» **Directions for this task**
Please report how many lines of the listing contain the string "theoremstyle", giving the number only.

» **Data shown**
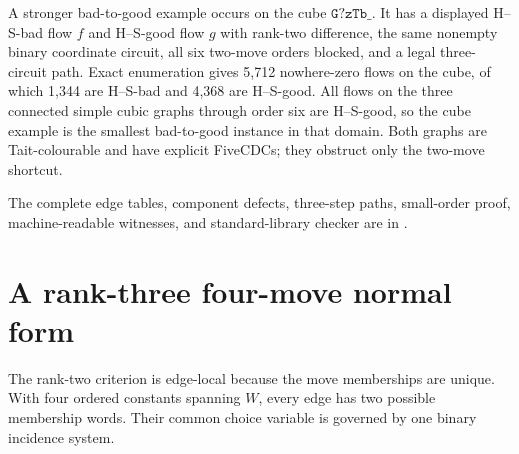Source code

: \documentclass[11pt]{article}
\theoremstyle{definition}
\theoremstyle{remark}
\numberwithin{equation}{section}
\begin{document}
A stronger bad-to-good example occurs on the cube
\(\texttt{G?zTb\_}\).  It has a displayed H--S-bad flow \(f\) and
H--S-good flow \(g\) with rank-two difference, the same nonempty binary
coordinate circuit, all six two-move orders blocked, and a legal
three-circuit path.  Exact enumeration gives 5,712 nowhere-zero flows
on the cube, of which 1,344 are H--S-bad and 4,368 are H--S-good.
All flows on the three connected simple cubic graphs through order six
are H--S-good, so the cube example is the smallest bad-to-good instance
in that domain.  Both graphs are Tait-colourable and have explicit
FiveCDCs; they obstruct only the two-move shortcut.

The complete edge tables, component defects, three-step paths,
small-order proof, machine-readable witnesses, and standard-library
checker are in
{\footnotesize{}}.

\section{A rank-three four-move normal form}
\label{sec:rank-three}

The rank-two criterion is edge-local because the move memberships are
unique.  With four ordered constants spanning \(W\), every edge has two
possible membership words.  Their common choice variable is governed by
one binary incidence system.
\end{document}
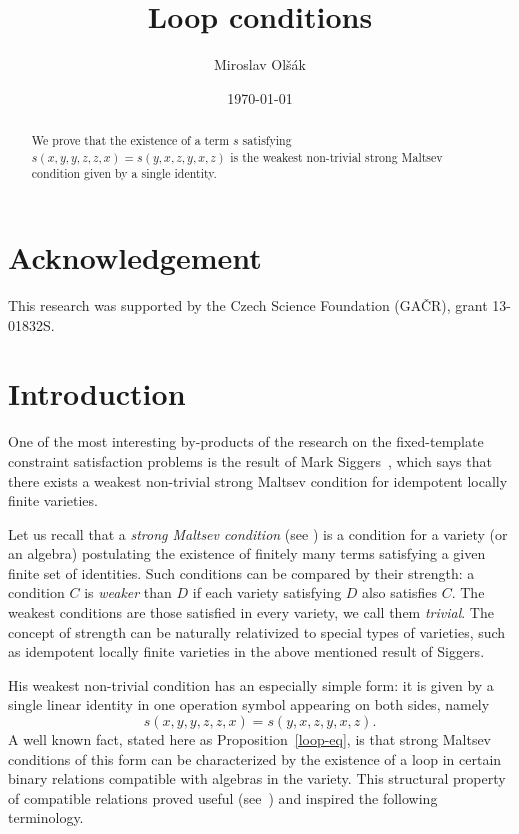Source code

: \documentclass[a4paper]{article}
\title{Loop conditions}
\author{Miroslav Ol\v s\'ak}
\date{\today}
\begin{document}
\maketitle

\begin{abstract}
We prove that the existence of a term $s$ satisfying $s(x,y,y,z,z,x)=s(y,x,z,y,x,z)$ is the weakest non-trivial strong Maltsev condition given by a single identity. 
\end{abstract}

\section*{Acknowledgement}

This research was supported by the Czech Science Foundation (GAČR), grant 13-01832S.

\section{Introduction}

One of the most interesting by-products of the research on the fixed-template constraint satisfaction problems is the result of Mark Siggers~\cite{Siggers}, which says that there exists a weakest non-trivial strong Maltsev condition for idempotent locally finite varieties.

Let us recall that a \emph{strong Maltsev condition} (see \cite{BS,MMT,Bergman}) is a condition for a variety (or an algebra) postulating the existence of finitely many terms satisfying a given finite set of identities. Such conditions can be compared by their strength: a condition $C$ is \emph{weaker} than $D$ if each variety satisfying $D$ also satisfies $C$. The weakest conditions are those satisfied in every variety, we call them \emph{trivial}. The concept of strength can be naturally relativized to special types of varieties, such as idempotent locally finite varieties in the above mentioned result of Siggers.

His weakest non-trivial condition  has an especially simple form: it is given by a single linear identity in one operation symbol appearing on both sides, namely 
$$s(x,y,y,z,z,x)=s(y,x,z,y,x,z). $$
A well known fact, stated here as Proposition~\ref{loop-eq}, is that
strong Maltsev conditions of this form can be characterized by the existence of a loop
in certain binary relations compatible with algebras in the variety. 
This structural property of compatible relations proved useful (see~\cite{Cyclic,AbsSurvey}) and inspired the following terminology.
\end{document}
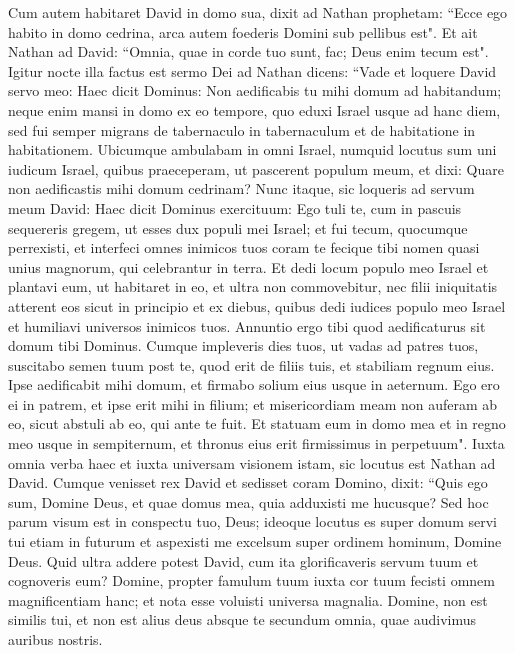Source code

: \begin{biblechapter}  
\verse Cum autem habitaret David in domo sua, dixit ad Nathan prophetam: “Ecce ego habito in domo cedrina, arca autem foederis Domini sub pellibus est". 
\verse Et ait Nathan ad David: “Omnia, quae in corde tuo sunt, fac; Deus enim tecum est". 
\verse Igitur nocte illa factus est sermo Dei ad Nathan dicens: 
\verse “Vade et loquere David servo meo: Haec dicit Dominus: Non aedificabis tu mihi domum ad habitandum; 
\verse neque enim mansi in domo ex eo tempore, quo eduxi Israel usque ad hanc diem, sed fui semper migrans de tabernaculo in tabernaculum et de habitatione in habitationem. 
\verse Ubicumque ambulabam in omni Israel, numquid locutus sum uni iudicum Israel, quibus praeceperam, ut pascerent populum meum, et dixi: Quare non aedificastis mihi domum cedrinam? 
\verse Nunc itaque, sic loqueris ad servum meum David: Haec dicit Dominus exercituum: Ego tuli te, cum in pascuis sequereris gregem, ut esses dux populi mei Israel; 
\verse et fui tecum, quocumque perrexisti, et interfeci omnes inimicos tuos coram te fecique tibi nomen quasi unius magnorum, qui celebrantur in terra. 
\verse Et dedi locum populo meo Israel et plantavi eum, ut habitaret in eo, et ultra non commovebitur, nec filii iniquitatis atterent eos sicut in principio 
\verse et ex diebus, quibus dedi iudices populo meo Israel et humiliavi universos inimicos tuos. Annuntio ergo tibi quod aedificaturus sit domum tibi Dominus. 
\verse Cumque impleveris dies tuos, ut vadas ad patres tuos, suscitabo semen tuum post te, quod erit de filiis tuis, et stabiliam regnum eius. 
\verse Ipse aedificabit mihi domum, et firmabo solium eius usque in aeternum. 
\verse Ego ero ei in patrem, et ipse erit mihi in filium; et misericordiam meam non auferam ab eo, sicut abstuli ab eo, qui ante te fuit. 
\verse Et statuam eum in domo mea et in regno meo usque in sempiternum, et thronus eius erit firmissimus in perpetuum". 
\verse Iuxta omnia verba haec et iuxta universam visionem istam, sic locutus est Nathan ad David. 
\verse Cumque venisset rex David et sedisset coram Domino, dixit: “Quis ego sum, Domine Deus, et quae domus mea, quia adduxisti me hucusque? 
\verse Sed hoc parum visum est in conspectu tuo, Deus; ideoque locutus es super domum servi tui etiam in futurum et aspexisti me excelsum super ordinem hominum, Domine Deus. 
\verse Quid ultra addere potest David, cum ita glorificaveris servum tuum et cognoveris eum? 
\verse Domine, propter famulum tuum iuxta cor tuum fecisti omnem magnificentiam hanc; et nota esse voluisti universa magnalia. 
\verse Domine, non est similis tui, et non est alius deus absque te secundum omnia, quae audivimus auribus nostris. 

\end{biblechapter}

» **Output of the exercise**
2